── MATERIAL FOR THIS TASK
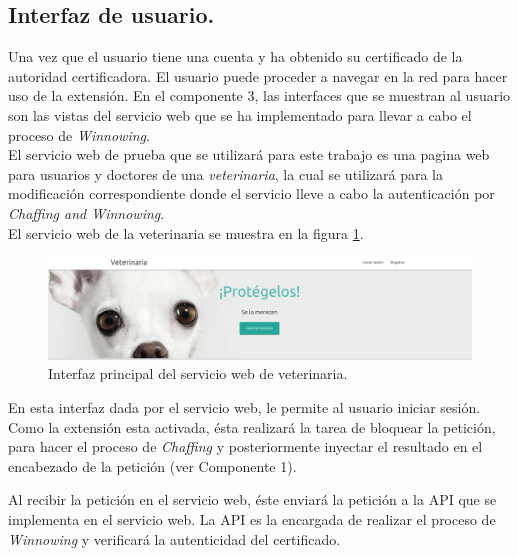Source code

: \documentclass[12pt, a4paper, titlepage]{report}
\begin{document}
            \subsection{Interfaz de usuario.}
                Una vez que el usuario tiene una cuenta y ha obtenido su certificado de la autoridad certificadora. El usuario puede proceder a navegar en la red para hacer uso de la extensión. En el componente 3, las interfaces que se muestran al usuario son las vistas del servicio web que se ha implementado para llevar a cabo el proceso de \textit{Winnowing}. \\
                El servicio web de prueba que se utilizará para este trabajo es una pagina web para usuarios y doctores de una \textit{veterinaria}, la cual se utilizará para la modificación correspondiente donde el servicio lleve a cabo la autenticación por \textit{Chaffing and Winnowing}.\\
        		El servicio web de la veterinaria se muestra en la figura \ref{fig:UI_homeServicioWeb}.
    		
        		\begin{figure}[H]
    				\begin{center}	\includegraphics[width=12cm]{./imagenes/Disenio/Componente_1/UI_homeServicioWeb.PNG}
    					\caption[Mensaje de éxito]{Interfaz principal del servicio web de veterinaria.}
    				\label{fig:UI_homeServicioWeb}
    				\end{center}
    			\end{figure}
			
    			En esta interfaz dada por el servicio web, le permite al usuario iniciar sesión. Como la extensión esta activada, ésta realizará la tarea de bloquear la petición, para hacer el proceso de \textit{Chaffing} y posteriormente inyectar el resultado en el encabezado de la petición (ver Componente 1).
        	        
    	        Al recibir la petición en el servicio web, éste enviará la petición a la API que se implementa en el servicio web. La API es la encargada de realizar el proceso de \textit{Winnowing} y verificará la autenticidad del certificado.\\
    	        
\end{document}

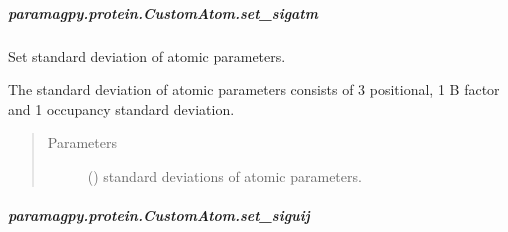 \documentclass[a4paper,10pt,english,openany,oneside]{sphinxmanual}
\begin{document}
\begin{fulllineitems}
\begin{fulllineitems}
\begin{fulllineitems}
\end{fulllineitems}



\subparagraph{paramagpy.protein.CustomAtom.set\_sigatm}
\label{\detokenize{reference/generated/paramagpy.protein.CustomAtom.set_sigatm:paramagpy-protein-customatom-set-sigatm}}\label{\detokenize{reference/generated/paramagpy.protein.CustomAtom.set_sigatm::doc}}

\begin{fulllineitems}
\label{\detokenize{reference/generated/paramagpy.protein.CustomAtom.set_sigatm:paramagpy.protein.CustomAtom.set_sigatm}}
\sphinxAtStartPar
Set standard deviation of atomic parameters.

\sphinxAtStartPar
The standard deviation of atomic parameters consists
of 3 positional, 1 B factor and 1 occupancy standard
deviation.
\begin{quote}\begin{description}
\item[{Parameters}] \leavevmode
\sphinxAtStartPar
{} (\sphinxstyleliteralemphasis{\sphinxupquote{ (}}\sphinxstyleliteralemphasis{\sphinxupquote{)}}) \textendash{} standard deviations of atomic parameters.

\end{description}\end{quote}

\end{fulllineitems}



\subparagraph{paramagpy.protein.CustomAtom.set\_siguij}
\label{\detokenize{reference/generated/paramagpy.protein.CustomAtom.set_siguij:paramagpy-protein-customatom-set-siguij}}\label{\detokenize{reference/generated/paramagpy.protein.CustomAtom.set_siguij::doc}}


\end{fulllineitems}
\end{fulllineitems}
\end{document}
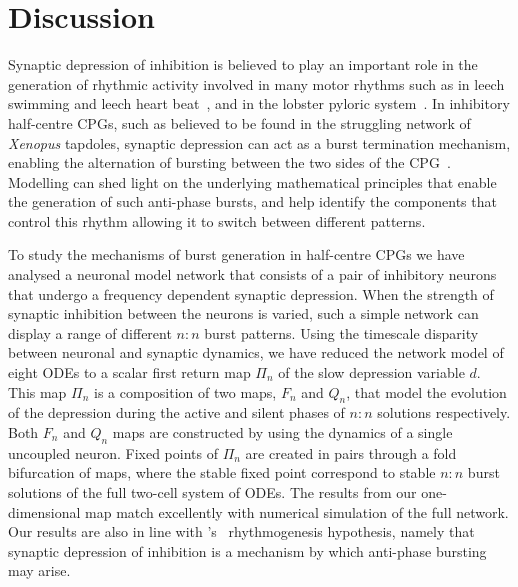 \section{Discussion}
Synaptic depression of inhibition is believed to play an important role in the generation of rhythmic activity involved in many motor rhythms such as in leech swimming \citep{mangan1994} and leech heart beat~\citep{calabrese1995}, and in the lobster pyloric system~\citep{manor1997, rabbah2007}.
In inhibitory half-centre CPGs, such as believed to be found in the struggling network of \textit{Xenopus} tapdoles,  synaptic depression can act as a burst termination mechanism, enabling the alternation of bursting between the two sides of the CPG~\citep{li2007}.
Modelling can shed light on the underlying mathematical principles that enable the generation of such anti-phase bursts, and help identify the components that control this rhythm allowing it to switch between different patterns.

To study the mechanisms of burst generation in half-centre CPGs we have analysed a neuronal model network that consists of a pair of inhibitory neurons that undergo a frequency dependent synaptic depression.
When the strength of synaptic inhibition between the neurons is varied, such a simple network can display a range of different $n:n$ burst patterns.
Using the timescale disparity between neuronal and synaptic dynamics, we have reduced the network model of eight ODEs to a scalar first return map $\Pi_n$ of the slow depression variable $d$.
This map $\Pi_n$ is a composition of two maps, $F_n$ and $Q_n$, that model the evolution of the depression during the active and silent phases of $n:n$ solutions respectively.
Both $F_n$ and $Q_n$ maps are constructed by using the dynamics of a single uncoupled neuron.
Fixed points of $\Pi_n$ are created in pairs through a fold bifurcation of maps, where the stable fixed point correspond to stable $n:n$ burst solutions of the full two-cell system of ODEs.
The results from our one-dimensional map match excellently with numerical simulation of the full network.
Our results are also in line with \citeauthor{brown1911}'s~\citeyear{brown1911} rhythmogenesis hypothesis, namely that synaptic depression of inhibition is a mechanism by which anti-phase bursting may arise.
────
── MATERIAL FOR THIS TASK
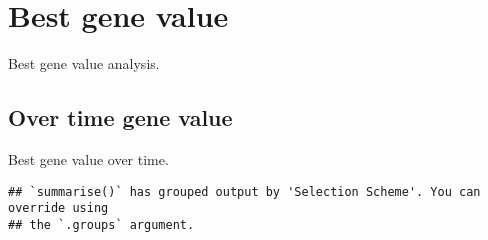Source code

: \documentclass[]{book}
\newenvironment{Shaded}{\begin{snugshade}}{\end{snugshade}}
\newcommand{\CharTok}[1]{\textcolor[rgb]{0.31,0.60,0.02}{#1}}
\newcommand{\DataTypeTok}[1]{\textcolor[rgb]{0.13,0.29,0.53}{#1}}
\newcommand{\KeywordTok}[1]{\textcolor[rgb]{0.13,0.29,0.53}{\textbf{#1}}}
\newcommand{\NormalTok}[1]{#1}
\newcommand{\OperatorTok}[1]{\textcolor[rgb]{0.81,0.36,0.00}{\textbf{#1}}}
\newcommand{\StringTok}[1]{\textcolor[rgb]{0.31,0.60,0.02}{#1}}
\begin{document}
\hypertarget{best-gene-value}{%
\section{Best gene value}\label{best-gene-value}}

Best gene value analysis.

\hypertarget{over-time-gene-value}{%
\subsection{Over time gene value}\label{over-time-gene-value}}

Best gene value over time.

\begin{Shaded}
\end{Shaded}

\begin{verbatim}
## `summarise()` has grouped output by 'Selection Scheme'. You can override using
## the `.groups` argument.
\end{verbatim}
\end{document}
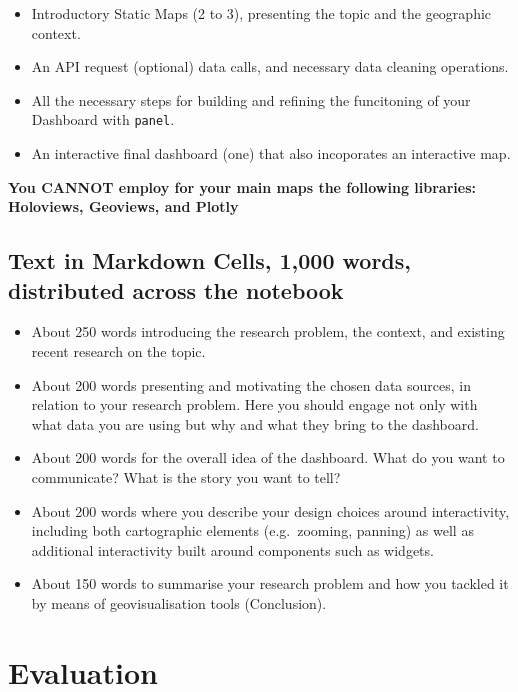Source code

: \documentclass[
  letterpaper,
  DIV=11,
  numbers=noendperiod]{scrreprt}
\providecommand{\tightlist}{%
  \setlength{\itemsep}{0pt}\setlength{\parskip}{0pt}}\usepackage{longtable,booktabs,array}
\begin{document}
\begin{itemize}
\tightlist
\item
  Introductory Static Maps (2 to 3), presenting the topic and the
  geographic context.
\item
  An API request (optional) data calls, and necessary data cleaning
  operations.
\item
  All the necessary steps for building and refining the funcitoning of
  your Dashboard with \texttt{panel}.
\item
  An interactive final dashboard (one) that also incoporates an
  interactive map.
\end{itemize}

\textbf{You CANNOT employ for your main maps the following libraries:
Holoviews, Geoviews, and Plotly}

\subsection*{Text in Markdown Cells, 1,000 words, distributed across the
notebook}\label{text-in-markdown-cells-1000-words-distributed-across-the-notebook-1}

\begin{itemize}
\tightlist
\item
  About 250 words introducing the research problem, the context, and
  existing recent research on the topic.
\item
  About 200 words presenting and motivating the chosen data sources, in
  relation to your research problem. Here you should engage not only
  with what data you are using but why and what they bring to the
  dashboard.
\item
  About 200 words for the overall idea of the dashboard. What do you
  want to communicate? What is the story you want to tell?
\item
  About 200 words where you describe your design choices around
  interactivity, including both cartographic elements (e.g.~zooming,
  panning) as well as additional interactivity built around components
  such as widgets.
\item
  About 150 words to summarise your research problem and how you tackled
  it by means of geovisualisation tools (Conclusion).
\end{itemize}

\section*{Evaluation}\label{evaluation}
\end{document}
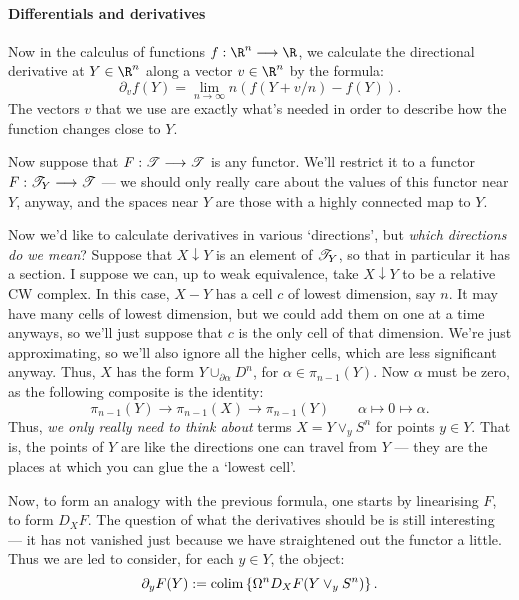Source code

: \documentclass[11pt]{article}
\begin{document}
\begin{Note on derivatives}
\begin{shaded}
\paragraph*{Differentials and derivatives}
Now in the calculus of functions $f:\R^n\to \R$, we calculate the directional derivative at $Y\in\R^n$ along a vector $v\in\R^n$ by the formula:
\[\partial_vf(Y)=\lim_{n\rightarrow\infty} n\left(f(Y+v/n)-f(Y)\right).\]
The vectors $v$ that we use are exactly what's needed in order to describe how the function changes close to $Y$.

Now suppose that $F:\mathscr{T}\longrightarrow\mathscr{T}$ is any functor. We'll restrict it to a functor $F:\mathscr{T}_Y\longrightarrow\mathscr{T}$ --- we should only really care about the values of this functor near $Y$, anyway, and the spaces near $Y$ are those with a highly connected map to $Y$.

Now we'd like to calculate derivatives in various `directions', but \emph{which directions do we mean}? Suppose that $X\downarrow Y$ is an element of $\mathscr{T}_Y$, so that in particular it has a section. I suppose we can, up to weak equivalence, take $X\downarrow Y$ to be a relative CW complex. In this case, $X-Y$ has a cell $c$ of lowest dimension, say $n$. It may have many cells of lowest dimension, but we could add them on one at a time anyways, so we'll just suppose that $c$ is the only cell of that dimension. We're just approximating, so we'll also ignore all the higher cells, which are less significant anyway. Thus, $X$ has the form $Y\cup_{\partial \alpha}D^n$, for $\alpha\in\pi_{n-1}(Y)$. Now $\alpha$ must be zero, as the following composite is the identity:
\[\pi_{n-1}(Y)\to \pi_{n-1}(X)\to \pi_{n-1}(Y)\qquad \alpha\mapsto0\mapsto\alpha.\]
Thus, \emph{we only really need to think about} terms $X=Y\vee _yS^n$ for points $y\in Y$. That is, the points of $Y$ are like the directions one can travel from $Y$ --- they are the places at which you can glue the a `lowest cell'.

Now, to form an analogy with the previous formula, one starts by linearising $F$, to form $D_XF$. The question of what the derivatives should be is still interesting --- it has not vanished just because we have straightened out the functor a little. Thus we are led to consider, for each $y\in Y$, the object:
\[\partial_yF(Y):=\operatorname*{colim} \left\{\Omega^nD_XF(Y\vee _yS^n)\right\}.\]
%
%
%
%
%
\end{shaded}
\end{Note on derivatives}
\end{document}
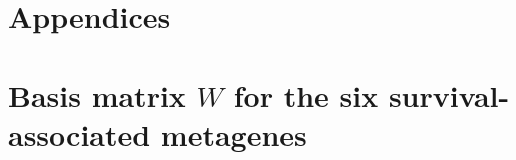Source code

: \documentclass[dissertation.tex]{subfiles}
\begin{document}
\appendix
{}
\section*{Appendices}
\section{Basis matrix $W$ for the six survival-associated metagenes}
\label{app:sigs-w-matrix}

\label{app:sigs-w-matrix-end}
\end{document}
────
- _EXERCISE INSTRUCTIONS_
Each line of the data that has the string "ODEs" should be returned.

- _RESPONSE TO THIS TASK_
Using the timescale disparity between neuronal and synaptic dynamics, we have reduced the network model of eight ODEs to a scalar first return map $\Pi_n$ of the slow depression variable $d$.
Fixed points of $\Pi_n$ are created in pairs through a fold bifurcation of maps, where the stable fixed point correspond to stable $n:n$ burst solutions of the full two-cell system of ODEs.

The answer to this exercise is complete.